Of course, I drive them forever. I'm 45, and I am only on my 3rd new vehicle, and unless something happens to my current car (2003 Camry w/ 124,000 miles), it'll probably be at least 3-5 years before I buy again.
 
Questions:

Will MIL continue to pay for DDs school in the future, or is DD done with school?

While you haven't pocketed the tuition money, it did allow you to save a perhaps equivalent amount that can now go toward a car. So, what you say is correct, but people can be strange when lending money in how they see your finances. This kind of happened with my BIL and SIL. His parents were helping with school and thought they had all sorts of say so in their finances because of it.

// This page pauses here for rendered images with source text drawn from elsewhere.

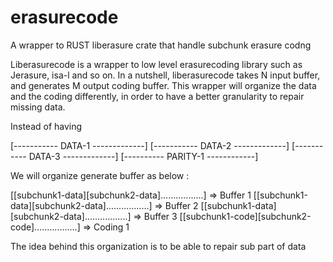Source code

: # erasurecode
A wrapper to RUST liberasure crate that handle subchunk erasure codng


Liberasurecode is a wrapper to low level erasurecoding library such as Jerasure, isa-l and so on.
In a nutshell, liberasurecode takes N input buffer, and generates M output coding buffer.
This wrapper will organize  the data and the coding differently, in order to have a better granularity to repair missing data.

Instead of having 

[----------- DATA-1 -------------]
[----------- DATA-2 -------------]
[----------- DATA-3 -------------]
[---------- PARITY-1 ------------]

We will organize generate buffer as below :

[[subchunk1-data][subchunk2-data].................] => Buffer 1
[[subchunk1-data][subchunk2-data].................] => Buffer 2
[[subchunk1-data][subchunk2-data].................] => Buffer 3
[[subchunk1-code][subchunk2-code].................] => Coding 1

The idea behind this organization is to be able to repair sub part of data

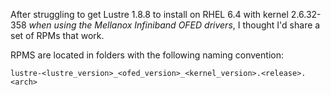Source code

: 
After struggling to get Lustre 1.8.8 to install on RHEL 6.4 with
kernel 2.6.32-358 *when using the Mellanox Infiniband OFED
drivers*, I thought I'd share a set of RPMs that work.

RPMS are located in folders with the following naming convention:

    lustre-<lustre_version>_<ofed_version>_<kernel_version>.<release>.<arch>
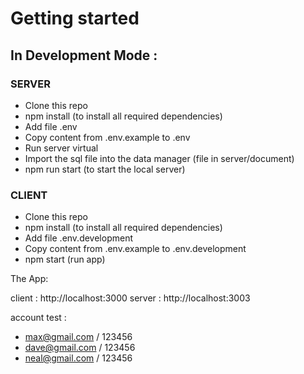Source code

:# Getting started
## In Development Mode :

### SERVER
- Clone this repo
- npm install (to install all required dependencies)
- Add file .env
- Copy content from .env.example to .env
- Run server virtual
- Import the sql file into the data manager (file in server/document)
- npm run start (to start the local server)

### CLIENT
- Clone this repo
- npm install (to install all required dependencies)
- Add file .env.development
- Copy content from .env.example to .env.development
- npm start (run app)

The App:

client : http://localhost:3000
server : http://localhost:3003

account test : 
 - max@gmail.com / 123456
 - dave@gmail.com / 123456
 - neal@gmail.com / 123456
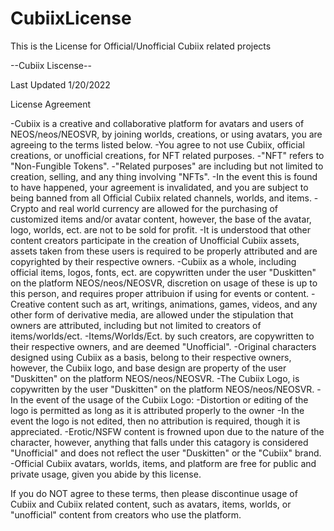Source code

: # CubiixLicense
This is the License for Official/Unofficial Cubiix related projects

--Cubiix Liscense--

Last Updated 1/20/2022

License Agreement

-Cubiix is a creative and collaborative platform for avatars and users of NEOS/neos/NEOSVR, by joining worlds, creations, or using avatars, you are agreeing to the terms listed below.
	-You agree to not use Cubiix, official creations, or unofficial creations, for NFT related purposes.
		-"NFT" refers to "Non-Fungible Tokens".
		-"Related purposes" are including but not limited to creation, selling, and any thing involving "NFTs".
		-In the event this is found to have happened, your agreement is invalidated, and you are subject to being banned from all Official Cubiix related channels, worlds, and items.
	-Crypto and real world currency are allowed for the purchasing of customized items and/or avatar content, however, the base of the avatar, logo, worlds, ect. are not to be sold for profit.
	-It is understood that other content creators participate in the creation of Unofficial Cubiix assets, assets taken from these users is required to be properly attributed and are copyrighted by their respective owners.
	-Cubiix as a whole, including official items, logos, fonts, ect. are copywritten under the user "Duskitten" on the platform NEOS/neos/NEOSVR, discretion on usage of these is up to this person, and requires proper attribuion if using for events or content.
	-Creative content such as art, writings, animations, games, videos, and any other form of derivative media, are allowed under the stipulation that owners are attributed, including but not limited to creators of items/worlds/ect. 
		-Items/Worlds/Ect. by such creators, are copywritten to their respective owners, and are deemed "Unofficial".
	-Original characters designed using Cubiix as a basis, belong to their respective owners, however, the Cubiix logo, and base design are property of the user "Duskitten" on the platform NEOS/neos/NEOSVR.
	-The Cubiix Logo, is copywritten by the user "Duskitten" on the platform NEOS/neos/NEOSVR.
	-In the event of the usage of the Cubiix Logo:
		-Distortion or editing of the logo is permitted as long as it is attributed properly to the owner
		-In the event the logo is not edited, then no attribution is required, though it is appreciated.
	-Erotic/NSFW content is frowned upon due to the nature of the character, however, anything that falls under this catagory is considered "Unofficial" and does not reflect the user "Duskitten" or the "Cubiix" brand.
	-Official Cubiix avatars, worlds, items, and platform are free for public and private usage, given you abide by this license.

If you do NOT agree to these terms, then please discontinue usage of Cubiix and Cubiix related content, such as avatars, items, worlds, or "unofficial" content from creators who use the platform.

I cannot think that the MIL would offer to continue paying for a year or two more of school if you do purchase a new car now. That is why I asked the question. If the school tuition is done, I could see purchasing a car that you definitely need. If the school tuition is going to continue, I'd listen to your wife.
 
Actually we're on great terms! We go on vacations with her parents, visit frequently, etc. But I also know what money can do to such "rosy" relationships.

Not necessarily. I would be honest with her. Now, that may mean letting her in on some of your financial information (some people don't like to let others know).

I think basically people simply don't like to feel used and it doesn't sound like you guys are unappreciative.

Like every one else said, cars eventually do die.
 
I have borrowed money from my in-laws before. We got a change to go on a vacation that was mostly paid for by my company. I still ran it by my in-laws before I said yes, as I had not fully repaid them at that point. They were totally cool with it - happy for us - but were also very glad that we thought enough of them to talk to them about it first.

So, I would discuss it with them.
 
Need some quick advice from the DIS-ers. :thumbsup2

MIL has been helping us pay for DD's schooling for a few years now. This was something she wanted to do, in order to "help" us out. It has helped us greatly, and we appreciate it.

Because of her help, we were able to take money from our paychecks and save up enough to get a new car. We are in desperate need of one, since one barely runs and the other is right behind!

DW is worried that if we suddenly buy a new car, than her Mom is going to go on a tirade about "why" we needed her money for the school, and that we've been living off of her charity. I don't think we did anything wrong, since MIL asked to help pay for the school, and 100% of her money went to the tuition. We did not "pocket" a single cent of that money.

I don't think there is a problem, but are we in a bad spot?

As long as you don't come with a Bentley, I don't see a problem.
 
If you *need* a car since they both seem to be dying, would you not buy one if the IL's objected? What happens if one breaks down and you only have one then it breaks down and you have NO car? What then?

I wouldn't ask their permission; however I would tell them that both of your cars are dying and you are buying one so you can have reliable transportation. Don't ask for ther approval, IMO.